Friday, April 20, 2007
for which I owe janet more champagne
It was a catered event, and all I knew of it was:
* the director (one of the Important to Me Profs) asked if I could answer a few questions about the project should anyone ask
* free champagne
I stopped by the English Dept/my office/the mailbox on the way to the library, saw Janet's office light was on (English & Philosophy share a building), and said "What are you doing?" and she said "Grading before class" and I said "Hey, free champagne. Want to come with?" and she said "Sure!"
If you think it sounds like an after-school special, it kinda was.
So we get to the Steinbeck Center and I see many people milling about, wearing decent clothes, and including other professors and deans. Deans! I tell you. And the chairs: arranged such that they were facing a podium. I started to get a sinking feeling but I thought, "No, Paul would have said something about speaking in front of donors, patrons, profs, and deans."

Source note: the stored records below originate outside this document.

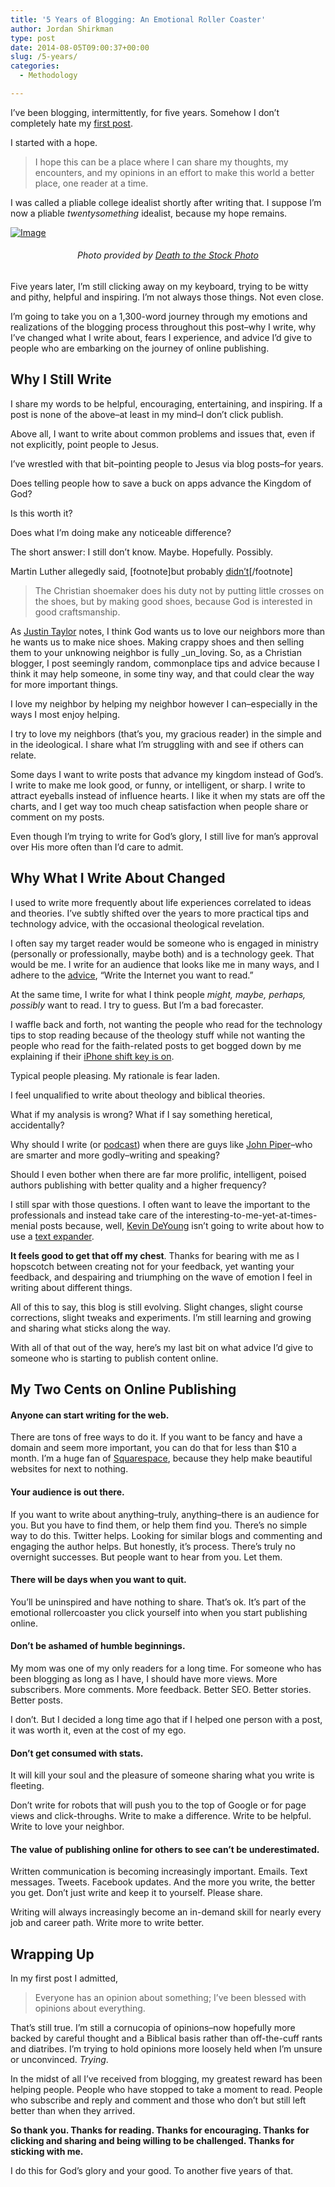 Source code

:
 ```yaml
---
title: '5 Years of Blogging: An Emotional Roller Coaster'
author: Jordan Shirkman
type: post
date: 2014-08-05T09:00:37+00:00
slug: /5-years/
categories:
  - Methodology

---
```

I’ve been blogging, intermittently, for five years. Somehow I don’t completely hate my [first post](https://jshirk.com/blog/this-is-why-i-blog/).

I started with a hope.

> I hope this can be a place where I can share my thoughts, my encounters, and my opinions in an effort to make this world a better place, one reader at a time.

I was called a pliable college idealist shortly after writing that. I suppose I’m now a pliable _twentysomething_ idealist, because my hope remains.

[![Image](/static/images/balloons.jpeg)](https://jshirk.com/blog/5-years)

<h6 style="text-align: center;">
  Photo provided by <a href="http://deathtothestockphoto.com">Death to the Stock Photo</a>
</h6>

Five years later, I’m still clicking away on my keyboard, trying to be witty and pithy, helpful and inspiring. I’m not always those things. Not even close.

I’m going to take you on a 1,300-word journey through my emotions and realizations of the blogging process throughout this post–why I write, why I’ve changed what I write about, fears I experience, and advice I’d give to people who are embarking on the journey of online publishing.

## Why I Still Write

I share my words to be helpful, encouraging, entertaining, and inspiring. If a post is none of the above–at least in my mind–I don’t click publish.

Above all, I want to write about common problems and issues that, even if not explicitly, point people to Jesus.

I’ve wrestled with that bit–pointing people to Jesus via blog posts–for years.

Does telling people how to save a buck on apps advance the Kingdom of God?

Is this worth it?

Does what I’m doing make any noticeable difference?

The short answer: I still don’t know. Maybe. Hopefully. Possibly.

Martin Luther allegedly said, [footnote]but probably [didn’t](http://thegospelcoalition.org/blogs/justintaylor/2014/02/20/5-quotes-that-luther-didnt-actually-say/)[/footnote]

> The Christian shoemaker does his duty not by putting little crosses on the shoes, but by making good shoes, because God is interested in good craftsmanship.

As [Justin Taylor](http://thegospelcoalition.org/blogs/justintaylor/2014/02/20/5-quotes-that-luther-didnt-actually-say/) notes, I think God wants us to love our neighbors more than he wants us to make nice shoes. Making crappy shoes and then selling them to your unknowing neighbor is fully _un_loving. So, as a Christian blogger, I post seemingly random, commonplace tips and advice because I think it may help someone, in some tiny way, and that could clear the way for more important things.

I love my neighbor by helping my neighbor however I can–especially in the ways I most enjoy helping.

I try to love my neighbors (that’s you, my gracious reader) in the simple and in the ideological. I share what I’m struggling with and see if others can relate.

Some days I want to write posts that advance my kingdom instead of God’s. I write to make me look good, or funny, or intelligent, or sharp. I write to attract eyeballs instead of influence hearts. I like it when my stats are off the charts, and I get way too much cheap satisfaction when people share or comment on my posts.

Even though I’m trying to write for God’s glory, I still live for man’s approval over His more often than I’d care to admit.

## Why What I Write About Changed

I used to write more frequently about life experiences correlated to ideas and theories. I’ve subtly shifted over the years to more practical tips and technology advice, with the occasional theological revelation.

I often say my target reader would be someone who is engaged in ministry (personally or professionally, maybe both) and is a technology geek. That would be me. I write for an audience that looks like me in many ways, and I adhere to the [advice](http://shawnblanc.net/2014/05/fighting-to-stay-creative/), “Write the Internet you want to read.”

At the same time, I write for what I think people _might, maybe, perhaps, possibly_ want to read. I try to guess. But I’m a bad forecaster.

I waffle back and forth, not wanting the people who read for the technology tips to stop reading because of the theology stuff while not wanting the people who read for the faith-related posts to get bogged down by me explaining if their [iPhone shift key is on][5].

Typical people pleasing. My rationale is fear laden.

I feel unqualified to write about theology and biblical theories.

What if my analysis is wrong? What if I say something heretical, accidentally?

Why should I write (or [podcast](http://unpacked.co/)) when there are guys like [John Piper](http://www.desiringgod.org/blog)–who are smarter and more godly–writing and speaking?

Should I even bother when there are far more prolific, intelligent, poised authors publishing with better quality and a higher frequency?

I still spar with those questions. I often want to leave the important to the professionals and instead take care of the interesting-to-me-yet-at-times-menial posts because, well, [Kevin DeYoung](http://thegospelcoalition.org/blogs/kevindeyoung/) isn’t going to write about how to use a [text expander][9].

**It feels good to get that off my chest**. Thanks for bearing with me as I hopscotch between creating not for your feedback, yet wanting your feedback, and despairing and triumphing on the wave of emotion I feel in writing about different things.

All of this to say, this blog is still evolving. Slight changes, slight course corrections, slight tweaks and experiments. I’m still learning and growing and sharing what sticks along the way.

With all of that out of the way, here’s my last bit on what advice I’d give to someone who is starting to publish content online.

## My Two Cents on Online Publishing

#### Anyone can start writing for the web.

There are tons of free ways to do it. If you want to be fancy and have a domain and seem more important, you can do that for less than $10 a month. I’m a huge fan of [Squarespace](http://squarespace.com), because they help make beautiful websites for next to nothing.

#### Your audience is out there.

If you want to write about anything–truly, anything–there is an audience for you. But you have to find them, or help them find you. There’s no simple way to do this. Twitter helps. Looking for similar blogs and commenting and engaging the author helps. But honestly, it’s process. There’s truly no overnight successes. But people want to hear from you. Let them.

#### There will be days when you want to quit.

You’ll be uninspired and have nothing to share. That’s ok. It’s part of the emotional rollercoaster you click yourself into when you start publishing online.

#### Don’t be ashamed of humble beginnings.

My mom was one of my only readers for a long time. For someone who has been blogging as long as I have, I should have more views. More subscribers. More comments. More feedback. Better SEO. Better stories. Better posts.

I don’t. But I decided a long time ago that if I helped one person with a post, it was worth it, even at the cost of my ego.

#### Don’t get consumed with stats.

It will kill your soul and the pleasure of someone sharing what you write is fleeting.

Don’t write for robots that will push you to the top of Google or for page views and click-throughs. Write to make a difference. Write to be helpful. Write to love your neighbor.

#### The value of publishing online for others to see can’t be underestimated.

Written communication is becoming increasingly important. Emails. Text messages. Tweets. Facebook updates. And the more you write, the better you get. Don’t just write and keep it to yourself. Please share.

Writing will always increasingly become an in-demand skill for nearly every job and career path. Write more to write better.

## Wrapping Up

In my first post I admitted,

> Everyone has an opinion about something; I’ve been blessed with opinions about everything.

That’s still true. I’m still a cornucopia of opinions–now hopefully more backed by careful thought and a Biblical basis rather than off-the-cuff rants and diatribes. I’m trying to hold opinions more loosely held when I’m unsure or unconvinced. _Trying_.

In the midst of all I’ve received from blogging, my greatest reward has been helping people. People who have stopped to take a moment to read. People who subscribe and reply and comment and those who don’t but still left better than when they arrived.

**So thank you. Thanks for reading. Thanks for encouraging. Thanks for clicking and sharing and being willing to be challenged. Thanks for sticking with me.**

I do this for God’s glory and your good. To another five years of that.

 [5]: jshirk.com/blog/ios-shift-key/
 [9]: jshirk.com/blog/text-expander/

He made some introductory remarks and the woman who did all the raw data collection for the bibliography said a few words and then he looked at me and I looked at Janet and I said "Oh shit, I think I have to go up there and speak."
Sure enough, I did. Unprepared. In front of important people.
Let me just stop for a moment and tell you how things work in my world. I don't like being caught unaware. If, at my job, we have a meeting scheduled with a client, I pepper my boss with questions like "what are we going to talk about? what do I need to have planned?" and so on, to the point where she wants to beat me over the head with a stick because she doesn't know, and would I please shut up? I need time to prepare, because if I don't prepare then I'll do some stream-of-consciousness pointless "chat" and sound like an idiot. Or, god forbid, I won't know the answer to a question. So I try to think of all possible questions and their answers. Also? I'm Italian and turn red and sweat easily. I need time to psych myself out of that.
So back to the podium. I quickly accessed all the charm and humor I could muster, and went the "if you're completely unprepared, just make 'em laugh" route. It worked ok. Several people came up to me afterward and said they enjoyed my few minutes of ramblingness (ok, that's not what they called it).
After I said my thing, two other people had things to say about other stuff and at this point it's 45 minutes into the thing and we still haven't had any freaking champagne and here I dragged someone from another department over with me and sheesh if this is boring for me think about how it must be for her!
But she was a good sport, and I thoroughly appreciate that she was there for moral support even though neither of us knew she had to be, and I totally owe her even more champagne.